What’s in next week’s Budget?
The average price of a house across the UK hit £250,000 for the first time, at the end of last year. The Office for National Statistics (ONS) said house prices in December 2013 were 5.5 per cent higher across the UK compared with a year earlier, driven by a 12.3 per cent increase in London. House prices are also rising across Essex. According to the Nationwide House Price Index, prices across Essex as a whole are up by 8 per cent year on year.
The news suggests that tens of thousands more buyers will be paying stamp duty at the 3% rate, which starts at the £250,000 threshold, and there are calls for the levy to be reformed in the Budget next week. The money the Treasury takes from residential stamp duty is expected to triple to £14 billion by the end of the decade thanks to rising house prices, according to analysis by accountants Grant Thornton for The Telegraph.
Alan Williams, Fenn Wright’s Managing Partner says: “the sustained recovery in confidence and demand, low interest rates, and the Help to Buy scheme are all driving prices and our offices are extremely busy all along the A12 corridor in Essex and Suffolk.

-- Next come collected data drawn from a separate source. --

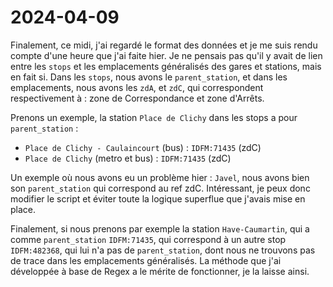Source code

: # 2024-04-09

Finalement, ce midi, j'ai regardé le format des données et je me suis rendu compte d'une heure que j'ai faite hier. Je
ne pensais pas qu'il y avait de lien entre les `stops` et les emplacements généralisés des gares et stations, mais en
fait si. Dans les `stops`, nous avons le `parent_station`, et dans les emplacements, nous avons les `zdA`, et `zdC`, qui
correspondent respectivement à : zone de Correspondance et zone d'Arrêts.

Prenons un exemple, la station `Place de Clichy` dans les stops a pour `parent_station` :

- `Place de Clichy - Caulaincourt` (bus) : `IDFM:71435` (zdC)
- `Place de Clichy` (metro et bus) : `IDFM:71435` (zdC)

Un exemple où nous avons eu un problème hier : `Javel`, nous avons bien son `parent_station` qui correspond au ref zdC.
Intéressant, je peux donc modifier le script et éviter toute la logique superflue que j'avais mise en place.

Finalement, si nous prenons par exemple la station `Have-Caumartin`, qui a comme `parent_station` `IDFM:71435`, qui
correspond à un autre stop `IDFM:482368`, qui lui n'a pas de `parent_station`, dont nous ne trouvons pas de trace
dans les emplacements généralisés. La méthode que j'ai développée à base de Regex a le mérite de fonctionner, je la
laisse ainsi.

“Some sellers who bought around the time of the downturn are no longer in negative equity and there are more first-time buyers around now than we have seen for the last five years. This release of pent up demand looks set to drive the market throughout 2014.
“Looking further ahead, we know that The Bank of England has held their base rate at 0.5% for a further month, with market analysts predicting that they will remain at their historic low until spring next year.
“With rising prices and a fundamental undersupply of new and previously owned properties policy makers face a real challenge in the next few years. None of us wants the recovery dampened down but we do want stability. It will be interesting to see how the Chancellor balances the various factors in the Budget on19 March, as he will also no doubt have an eye on nurturing a feel good factor for the election in 2015 too. Is it time to end the Help to Buy scheme? Will he make changes to Stamp Duty? There is another option; in truth he may not do anything in particular to directly affect the housing market!”